Affirmative Action in College Admission

November 27, 2011

Political Theory

A couple weeks ago, my section discussed affirmative action pertaining to college admissions. Affirmative action is a policy that attempts to advance equality. Often times, affirmative action is enacted to make up for past discrimination which may have caused disadvantages to certain groups of individuals. In the United States, affirmative action is used in many colleges to help promote the diversity on campuses across the nation and to help ensure a certain distribution of various ethnicities.

Take a quick look at this article:

 Two woman, Abigail Fisher and Rachel Michalewicz filed a lawsuit attempting to overturn a 2003 Supreme Court Case allowing the use of race in the admissions process. They have targeted the University of Texas, believing they were denied simply because they were white. Past high court decisions, including Grutter vs. Bollinger, have allowed the use of race-based affirmative action to select incoming classes.
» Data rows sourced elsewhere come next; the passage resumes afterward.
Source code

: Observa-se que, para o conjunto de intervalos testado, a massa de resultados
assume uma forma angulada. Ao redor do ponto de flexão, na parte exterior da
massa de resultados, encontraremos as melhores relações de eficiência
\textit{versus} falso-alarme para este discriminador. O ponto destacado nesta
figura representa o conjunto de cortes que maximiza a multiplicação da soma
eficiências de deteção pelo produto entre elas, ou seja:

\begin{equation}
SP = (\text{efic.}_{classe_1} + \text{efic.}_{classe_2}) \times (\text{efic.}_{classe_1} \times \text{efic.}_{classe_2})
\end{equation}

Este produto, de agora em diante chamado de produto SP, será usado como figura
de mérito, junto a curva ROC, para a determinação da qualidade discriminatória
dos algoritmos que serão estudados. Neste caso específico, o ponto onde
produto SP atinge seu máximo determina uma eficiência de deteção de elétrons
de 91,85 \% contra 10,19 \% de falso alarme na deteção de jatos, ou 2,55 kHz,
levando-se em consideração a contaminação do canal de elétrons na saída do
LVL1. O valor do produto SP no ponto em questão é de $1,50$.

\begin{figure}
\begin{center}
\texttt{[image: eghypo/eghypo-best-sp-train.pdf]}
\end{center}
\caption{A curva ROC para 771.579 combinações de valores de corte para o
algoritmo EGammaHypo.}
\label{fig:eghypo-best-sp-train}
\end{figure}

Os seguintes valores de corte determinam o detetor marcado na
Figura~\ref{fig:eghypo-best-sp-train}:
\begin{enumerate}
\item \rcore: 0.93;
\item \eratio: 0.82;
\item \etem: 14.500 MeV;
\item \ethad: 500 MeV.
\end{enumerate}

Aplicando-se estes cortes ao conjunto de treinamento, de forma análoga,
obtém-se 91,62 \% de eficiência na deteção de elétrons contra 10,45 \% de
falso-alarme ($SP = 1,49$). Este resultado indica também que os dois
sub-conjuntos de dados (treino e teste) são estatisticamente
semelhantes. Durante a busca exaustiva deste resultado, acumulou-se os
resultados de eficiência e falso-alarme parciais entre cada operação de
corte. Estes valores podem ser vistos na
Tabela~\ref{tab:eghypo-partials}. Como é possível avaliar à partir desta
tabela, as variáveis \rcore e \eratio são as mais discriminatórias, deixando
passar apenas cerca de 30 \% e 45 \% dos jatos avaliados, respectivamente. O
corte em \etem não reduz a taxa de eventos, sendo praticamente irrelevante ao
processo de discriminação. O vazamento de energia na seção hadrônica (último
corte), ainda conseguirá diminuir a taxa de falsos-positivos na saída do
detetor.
However, in Texas, courts have already shot down race-based admission in Hopwood vs. Texas which forced state universities to find alternative ways of increasing their diversity.

I haven’t quite decided whether or not I agree with affirmative action. On one hand, it promotes the diversity of a school which allows students to experience more individuals with all sorts of cultural backgrounds. In addition, affirmative action helps groups that have been historically discriminated against, including African Americans and Hispanics. However, I also believe that Affirmative Action policies potentially discriminate against white or Asian-American applicants since they do not receive the same benefits as some other ethnic groups. However, I do feel that Fisher and Michalewicz do have a case in their attempts to disallow the use of race in the admissions process since the Hopwood vs. Texas case forced universities to implement other methods at increasing diversity which have shown success. However, I also feel that it is impossible to prove whether or not they were rejected because they were white or because of other factors. Some people believe that affirmative action is necessary because it makes up for past discrimination against African Americans that now do not have the same stability as Caucasians because of it. However, I don’t think I agree with that argument because instead of a race-based affirmative action, economic status could be used as a factor instead to help determine how much an applicant had to overcome.

 The use of Affirmative Action has been an ongoing debate in the college admissions process. Do you believe that this policy promotes a better education with the more diverse campus that affirmative action attempts to achieve? Or do you believe that it is a form of discrimination against Caucasian or Asian-American applicants and should not be continued? What do you think that the philosophers we studied in class, including Rousseau, would think?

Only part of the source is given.